I'm just going to go ahead and say it.
Summer can't last forever.
This week was the week that I had to go back to work. Wednesday, Thursday, and Friday were days chalked full of meetings, trainings, and more meetings. It wasn't until late Friday afternoon that I had a bit of time on my own. I returned to my classroom which I had so happily abandoned that first week of June. I booted up the old computer and checked out my class rolls for next year.
This year my school is starting something called arena scheduling where the students choose their own teachers and their own class periods. They build their own schedules, very similar to how most of us probably picked out classes in college. Once a class is full, it is full, and students can no longer register for it. What this basically means is that any student who is in my class is a student who has deliberately chosen to be in my class. I am teaching classes of sophomores, juniors, and seniors. My junior and senior classes will have students who I have already taught before as lower classman. I wouldn't be speaking figuratively if I said that my jaw dropped when I saw my class lists.
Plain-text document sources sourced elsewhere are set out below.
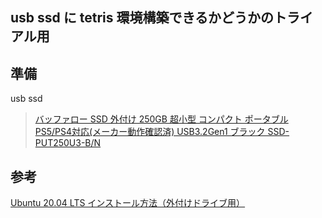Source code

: ## usb ssd に tetris 環境構築できるかどうかのトライアル用

## 準備

usb ssd
> [バッファロー SSD 外付け 250GB 超小型 コンパクト ポータブル PS5/PS4対応(メーカー動作確認済) USB3.2Gen1 ブラック SSD-PUT250U3-B/N](https://www.amazon.co.jp/gp/product/B08N4F3CVY/ref=ppx_yo_dt_b_asin_title_o02_s01?ie=UTF8&psc=1)  


## 参考
[Ubuntu 20.04 LTS インストール方法（外付けドライブ用）](https://qiita.com/koba-jon/items/019a3b4eac4f60ca89c9)

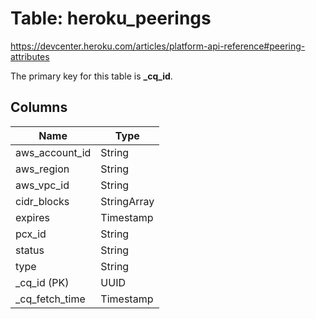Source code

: # Table: heroku_peerings
https://devcenter.heroku.com/articles/platform-api-reference#peering-attributes

The primary key for this table is **_cq_id**.


## Columns
| Name          | Type          |
| ------------- | ------------- |
|aws_account_id|String|
|aws_region|String|
|aws_vpc_id|String|
|cidr_blocks|StringArray|
|expires|Timestamp|
|pcx_id|String|
|status|String|
|type|String|
|_cq_id (PK)|UUID|
|_cq_fetch_time|Timestamp|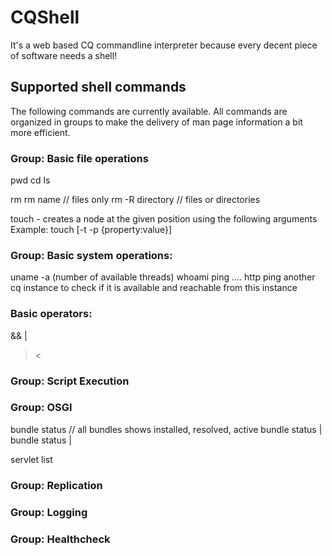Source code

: # CQShell 
It's a web based CQ commandline interpreter because every decent piece of software needs a shell!

## Supported shell commands

The following commands are currently available. 
All commands are organized in groups to make the delivery of man page information a bit more efficient.

### Group: Basic file operations
pwd
cd
ls


rm
rm name // files only
rm -R directory // files or directories


touch - creates a node at the given position using the following arguments
Example:
touch <name> [-t <type> -p {property:value}]


### Group: Basic system operations:
uname -a (number of available threads)
whoami
ping .... http ping another cq instance to check if it is available and reachable from this instance


### Basic operators:

&& 
|
><

### Group: Script Execution

### Group: OSGI
bundle status // all bundles shows installed, resolved, active
bundle status <name>|<id>
bundle status <name>|<id>

servlet list

### Group: Replication

### Group: Logging

### Group: Healthcheck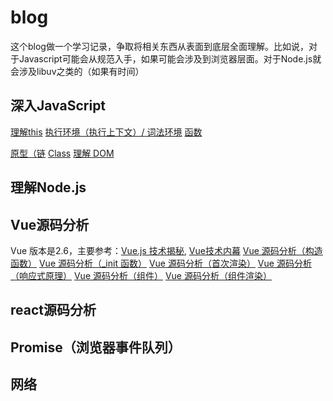 # blog
这个blog做一个学习记录，争取将相关东西从表面到底层全面理解。比如说，对于Javascript可能会从规范入手，如果可能会涉及到浏览器层面。对于Node.js就会涉及libuv之类的（如果有时间）
## 深入JavaScript
  [理解this](https://github.com/yangdui/blog/issues/4)
  [执行环境（执行上下文）/ 词法环境](https://github.com/yangdui/blog/issues/5) 
  [函数](https://github.com/yangdui/blog/issues/6)
  
  [原型（链](https://github.com/yangdui/blog/issues/9)
  [Class](https://github.com/yangdui/blog/issues/8)
  [理解 DOM](https://github.com/yangdui/blog/issues/10)
## 理解Node.js
  
## Vue源码分析
  Vue 版本是2.6，主要参考：[Vue.js 技术揭秘](https://ustbhuangyi.github.io/vue-analysis/), [Vue技术内幕](http://caibaojian.com/vue-design/art/1start-learn.html)
  [Vue 源码分析（构造函数）](https://github.com/yangdui/blog/issues/11)
  [Vue 源码分析（_init 函数）](https://github.com/yangdui/blog/issues/12)
  [Vue 源码分析（首次渲染）](https://github.com/yangdui/blog/issues/13)
  [Vue 源码分析（响应式原理）](https://github.com/yangdui/blog/issues/14)
  [Vue 源码分析（组件）](https://github.com/yangdui/blog/issues/15)
  [Vue 源码分析（组件渲染）](https://github.com/yangdui/blog/issues/16)
## react源码分析
## Promise（浏览器事件队列）
## 网络

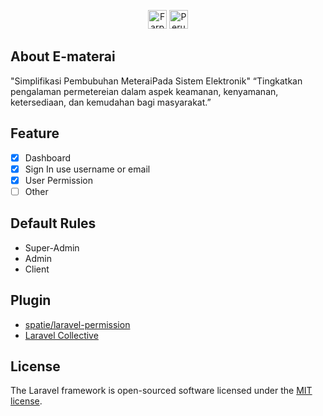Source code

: <p align="center">
<a href="https://laravel.com" target="_blank"><img src="https://farpoint.co.id/wp-content/themes/farpoint/img/fp-logo.png" height="30px" alt="Farpoint Logo"></a>
<a href="https://laravel.com" target="_blank"><img src="https://www.peruri.co.id/peruri-2b/assets/images/custom/logo-dark.png" height="30px" alt="Peruri Logo"></a>
</p>

## About E-materai
"Simplifikasi Pembubuhan MeteraiPada Sistem Elektronik"
“Tingkatkan pengalaman permetereian dalam aspek keamanan, kenyamanan, ketersediaan, dan kemudahan bagi masyarakat.”
## Feature
- [x] Dashboard
- [x] Sign In use username or email
- [x] User Permission
- [ ] Other
## Default Rules
- Super-Admin
- Admin
- Client 

## Plugin 
- [spatie/laravel-permission](https://spatie.be/docs/laravel-permission/v5/introduction)
- [Laravel Collective](https://laravelcollective.com/docs/6.x/html) 


## License

The Laravel framework is open-sourced software licensed under the [MIT license](https://opensource.org/licenses/MIT).
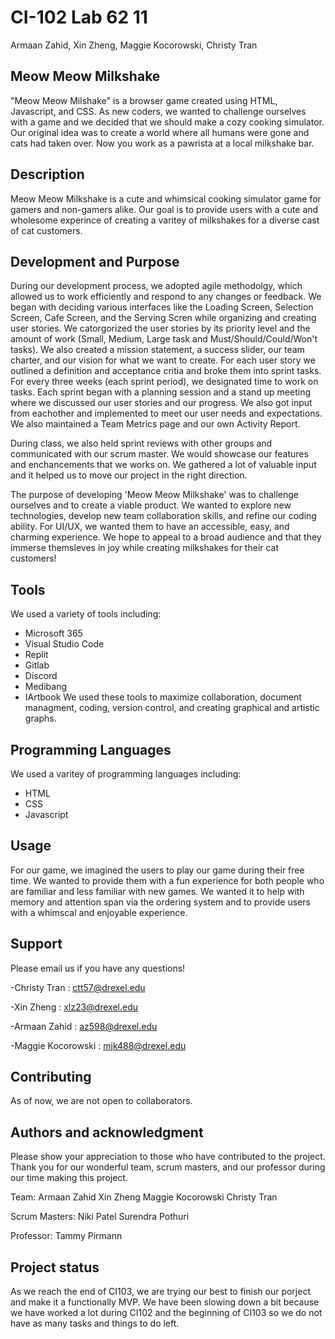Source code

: # CI-102 Lab 62 11
Armaan Zahid, Xin Zheng, Maggie Kocorowski, Christy Tran

## Meow Meow Milkshake
"Meow Meow Milshake" is a browser game created using HTML, Javascript, and CSS. As new coders, we wanted to challenge ourselves with a game and we decided that we should make a cozy cooking simulator. Our original idea was to create a world where all humans were gone and cats had taken over. Now you work as a pawrista at a local milkshake bar. 

## Description
Meow Meow Milkshake is a cute and whimsical cooking simulator game for gamers and non-gamers alike. Our goal is to provide users with a cute and wholesome experince of creating a varitey of milkshakes for a diverse cast of cat customers. 


## Development and Purpose

During our development process, we adopted agile methodolgy, which allowed us to work efficiently and respond to any changes or feedback. We began with deciding various interfaces like the Loading Screen, Selection Screen, Cafe Screen, and the Serving Scren while organizing and creating user stories. We catorgorized the user stories by its priority level and the amount of work (Small, Medium, Large task and Must/Should/Could/Won't tasks). We also created a mission statement, a success slider, our team charter, and our vision for what we want to create. For each user story we outlined a definition and acceptance critia and broke them into sprint tasks. For every three weeks (each sprint period), we designated time to work on tasks. Each sprint began with a planning session and a stand up meeting where we discussed our user stories and our progress. We also got input from eachother and implemented to meet our user needs and expectations. We also maintained a Team Metrics page and our own Activity Report.

During class, we also held sprint reviews with other groups and communicated with our scrum master. We would showcase our features and enchancements that we works on. We gathered a lot of valuable input and it helped us to move our project in the right direction. 

The purpose of developing 'Meow Meow Milkshake' was to challenge ourselves and to create a viable product. We wanted to explore new technologies, develop new team collaboration skills, and refine our coding ability. For UI/UX, we wanted them to have an accessible, easy, and charming experience. We hope to appeal to a broad audience and that they immerse themsleves in joy while creating milkshakes for their cat customers! 

## Tools
We used a variety of tools including:
- Microsoft 365
- Visual Studio Code
- Replit
- Gitlab
- Discord
- Medibang
- IArtbook
We used these tools to maximize collaboration, document managment, coding, version control, and creating graphical and artistic graphs.

## Programming Languages
We used a varitey of programming languages including:
- HTML
- CSS
- Javascript

## Usage
For our game, we imagined the users to play our game during their free time. We wanted to provide them with a fun experience for both people who are familiar and less familiar with new games. 
We wanted it to help with memory and attention span via the ordering system and to provide users with a whimscal and enjoyable experience. 

## Support
Please email us if you have any questions!

-Christy Tran : ctt57@drexel.edu

-Xin Zheng : xlz23@drexel.edu

-Armaan Zahid : az598@drexel.edu

-Maggie Kocorowski : mjk488@drexel.edu


## Contributing
As of now, we are not open to collaborators.

## Authors and acknowledgment
Please show your appreciation to those who have contributed to the project.
Thank you for our wonderful team, scrum masters, and our professor during our time making this project.

Team:
Armaan Zahid
Xin Zheng
Maggie Kocorowski
Christy Tran

Scrum Masters:
Niki Patel
Surendra Pothuri

Professor:
Tammy Pirmann


## Project status
As we reach the end of CI103, we are trying our best to finish our porject and make it a functionally MVP. We have been slowing down a bit because we have worked a lot during CI102 and the beginning of CI103 so we do not have as many tasks and things to do left.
Of course there were the kids who I would expect to enroll in the class again- the A students, the teacher pets, the students who laughed at my every joke. But then there were a few that just straight up shocked me. Students who I was sure hated me, who were counting down the days until they could be free from my obnoxious teaching. Just a few shockers on my rolls for next year:
- A boy who maybe said three words the entire year. He didn't complete one assignment. He failed all four quarters. Every time I tried to talk to him after class about his grades he would look straight down and just nod or mutter one word responses. I absolutely could not reach him. Toward the end of the year he told me he didn't care to pass English and my energy would be better spent on kids who care.
- A kid who literally slept every day in my class. Literally. Every day.
-A girl who I had to tell numerous times to pull up her top because of cleavage. It got so bad that one day that I sent her down to the principal's office for a new shirt to cover her up. She stared ice daggers into my soul that day.
-A painfully shy boy who cried silent tears when I pulled him out to the hall and told him he wouldn't be receiving credit on his test because I had caught him cheating. I thought for sure I had humiliated him to the point of no return.
-This kid who told me to "F off" when I took away his cell phone.
-A girl that I caught blatantly lying to me. I called home to tell her parents about it. She didn't sepak to me for a month after that.
-A girl who begged me to let her hand in an extra project so that she could pass the class. I said no because she hadn't done all of the regular credit assignments in the class. She stormed out of the classroom and muttered curse words under her breath. She failed the class.
-A kid who told me point blank that he thinks all the projects that I assign are lame and the books we read are boring.
-A boy who tried to transfer out of my class mid year but couldn't, due to a fluke in the counselling system.
I feel like there is some kind of lesson to be learned in this, even though I'm not quite sure what it is. Something about not knowing the effect that we are having on others even when it appears that we not making a difference. All of these students I was certain I would never see again, that I had not reached them, that I had not met their needs. I thought I had failed these students. That I hadn't been a good enough teacher for them- that they hated me, that I had bored them, that I had treated them unfaily. And yet they have voluntarily chosen to be in my class again. I guess when it comes down to it, we really can't tell how big the impact is that we unknowingly have on others.
And that is enough to make me all sorts of excited to start another year.